Below are some records. Output the lines from the first one through the line that holds "Initiate Payment: The", exactly as written, with no pictures.

Stored data entries

*****

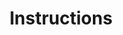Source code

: ---
title: "Instructions"
layout: "posts"
description: "Select your workshop to view the instructions"
---
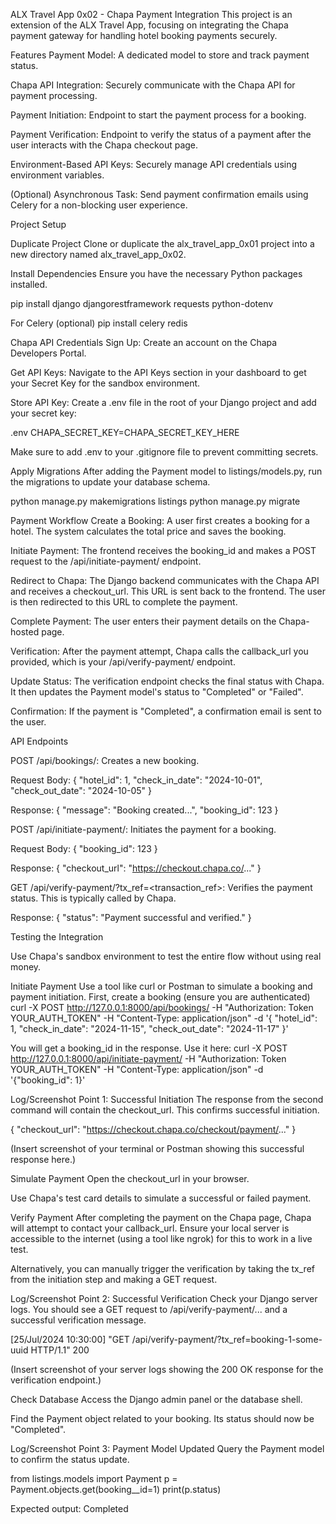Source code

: ALX Travel App 0x02 - Chapa Payment Integration
This project is an extension of the ALX Travel App, focusing on integrating the Chapa payment gateway for handling hotel booking payments securely.

Features
Payment Model: A dedicated model to store and track payment status.

Chapa API Integration: Securely communicate with the Chapa API for payment processing.

Payment Initiation: Endpoint to start the payment process for a booking.

Payment Verification: Endpoint to verify the status of a payment after the user interacts with the Chapa checkout page.

Environment-Based API Keys: Securely manage API credentials using environment variables.

(Optional) Asynchronous Task: Send payment confirmation emails using Celery for a non-blocking user experience.

Project Setup

Duplicate Project
Clone or duplicate the alx_travel_app_0x01 project into a new directory named alx_travel_app_0x02.

Install Dependencies
Ensure you have the necessary Python packages installed.

pip install django djangorestframework requests python-dotenv

For Celery (optional)
pip install celery redis

Chapa API Credentials
Sign Up: Create an account on the Chapa Developers Portal.

Get API Keys: Navigate to the API Keys section in your dashboard to get your Secret Key for the sandbox environment.

Store API Key: Create a .env file in the root of your Django project and add your secret key:

.env
CHAPA_SECRET_KEY=CHAPA_SECRET_KEY_HERE

Make sure to add .env to your .gitignore file to prevent committing secrets.

Apply Migrations
After adding the Payment model to listings/models.py, run the migrations to update your database schema.

python manage.py makemigrations listings python manage.py migrate

Payment Workflow Create a Booking: A user first creates a booking for a hotel. The system calculates the total price and saves the booking.

Initiate Payment: The frontend receives the booking_id and makes a POST request to the /api/initiate-payment/ endpoint.

Redirect to Chapa: The Django backend communicates with the Chapa API and receives a checkout_url. This URL is sent back to the frontend. The user is then redirected to this URL to complete the payment.

Complete Payment: The user enters their payment details on the Chapa-hosted page.

Verification: After the payment attempt, Chapa calls the callback_url you provided, which is your /api/verify-payment/ endpoint.

Update Status: The verification endpoint checks the final status with Chapa. It then updates the Payment model's status to "Completed" or "Failed".

Confirmation: If the payment is "Completed", a confirmation email is sent to the user.

API Endpoints

POST /api/bookings/: Creates a new booking.

Request Body: { "hotel_id": 1, "check_in_date": "2024-10-01", "check_out_date": "2024-10-05" }

Response: { "message": "Booking created...", "booking_id": 123 }

POST /api/initiate-payment/: Initiates the payment for a booking.

Request Body: { "booking_id": 123 }

Response: { "checkout_url": "https://checkout.chapa.co/..." }

GET /api/verify-payment/?tx_ref=<transaction_ref>: Verifies the payment status. This is typically called by Chapa.

Response: { "status": "Payment successful and verified." }

Testing the Integration

Use Chapa's sandbox environment to test the entire flow without using real money.

Initiate Payment Use a tool like curl or Postman to simulate a booking and payment initiation.
First, create a booking (ensure you are authenticated)
curl -X POST http://127.0.0.1:8000/api/bookings/
-H "Authorization: Token YOUR_AUTH_TOKEN"
-H "Content-Type: application/json"
-d '{ "hotel_id": 1, "check_in_date": "2024-11-15", "check_out_date": "2024-11-17" }'

You will get a booking_id in the response. Use it here:
curl -X POST http://127.0.0.1:8000/api/initiate-payment/
-H "Authorization: Token YOUR_AUTH_TOKEN"
-H "Content-Type: application/json"
-d '{"booking_id": 1}'

Log/Screenshot Point 1: Successful Initiation The response from the second command will contain the checkout_url. This confirms successful initiation.

{ "checkout_url": "https://checkout.chapa.co/checkout/payment/..." }

(Insert screenshot of your terminal or Postman showing this successful response here.)

Simulate Payment
Open the checkout_url in your browser.

Use Chapa's test card details to simulate a successful or failed payment.

Verify Payment
After completing the payment on the Chapa page, Chapa will attempt to contact your callback_url. Ensure your local server is accessible to the internet (using a tool like ngrok) for this to work in a live test.

Alternatively, you can manually trigger the verification by taking the tx_ref from the initiation step and making a GET request.

Log/Screenshot Point 2: Successful Verification Check your Django server logs. You should see a GET request to /api/verify-payment/... and a successful verification message.

[25/Jul/2024 10:30:00] "GET /api/verify-payment/?tx_ref=booking-1-some-uuid HTTP/1.1" 200

(Insert screenshot of your server logs showing the 200 OK response for the verification endpoint.)

Check Database
Access the Django admin panel or the database shell.

Find the Payment object related to your booking. Its status should now be "Completed".

Log/Screenshot Point 3: Payment Model Updated Query the Payment model to confirm the status update.

from listings.models import Payment p = Payment.objects.get(booking__id=1) print(p.status)

Expected output: Completed
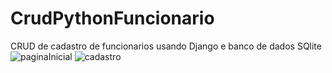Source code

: # CrudPythonFuncionario
 CRUD de cadastro de funcionarios usando Django e banco de dados SQlite
![paginaInicial](https://user-images.githubusercontent.com/73205402/201223828-dbc9154f-b6d8-47c8-897d-8b52f9db39d9.png)
![cadastro](https://user-images.githubusercontent.com/73205402/201223871-e0c8a3e9-498f-4e0f-9ae9-3375c6e2db18.png)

*****

→ Result:
Source code

: ---
title: "Instructions"
layout: "posts"
description: "Select your workshop to view the instructions"
---
Source code

: ALX Travel App 0x02 - Chapa Payment Integration
This project is an extension of the ALX Travel App, focusing on integrating the Chapa payment gateway for handling hotel booking payments securely.

Features
Payment Model: A dedicated model to store and track payment status.

Chapa API Integration: Securely communicate with the Chapa API for payment processing.

Payment Initiation: Endpoint to start the payment process for a booking.

Payment Verification: Endpoint to verify the status of a payment after the user interacts with the Chapa checkout page.

Environment-Based API Keys: Securely manage API credentials using environment variables.

(Optional) Asynchronous Task: Send payment confirmation emails using Celery for a non-blocking user experience.

Project Setup

Duplicate Project
Clone or duplicate the alx_travel_app_0x01 project into a new directory named alx_travel_app_0x02.

Install Dependencies
Ensure you have the necessary Python packages installed.

pip install django djangorestframework requests python-dotenv

For Celery (optional)
pip install celery redis

Chapa API Credentials
Sign Up: Create an account on the Chapa Developers Portal.

Get API Keys: Navigate to the API Keys section in your dashboard to get your Secret Key for the sandbox environment.

Store API Key: Create a .env file in the root of your Django project and add your secret key:

.env
CHAPA_SECRET_KEY=CHAPA_SECRET_KEY_HERE

Make sure to add .env to your .gitignore file to prevent committing secrets.

Apply Migrations
After adding the Payment model to listings/models.py, run the migrations to update your database schema.

python manage.py makemigrations listings python manage.py migrate

Payment Workflow Create a Booking: A user first creates a booking for a hotel. The system calculates the total price and saves the booking.

Initiate Payment: The frontend receives the booking_id and makes a POST request to the /api/initiate-payment/ endpoint.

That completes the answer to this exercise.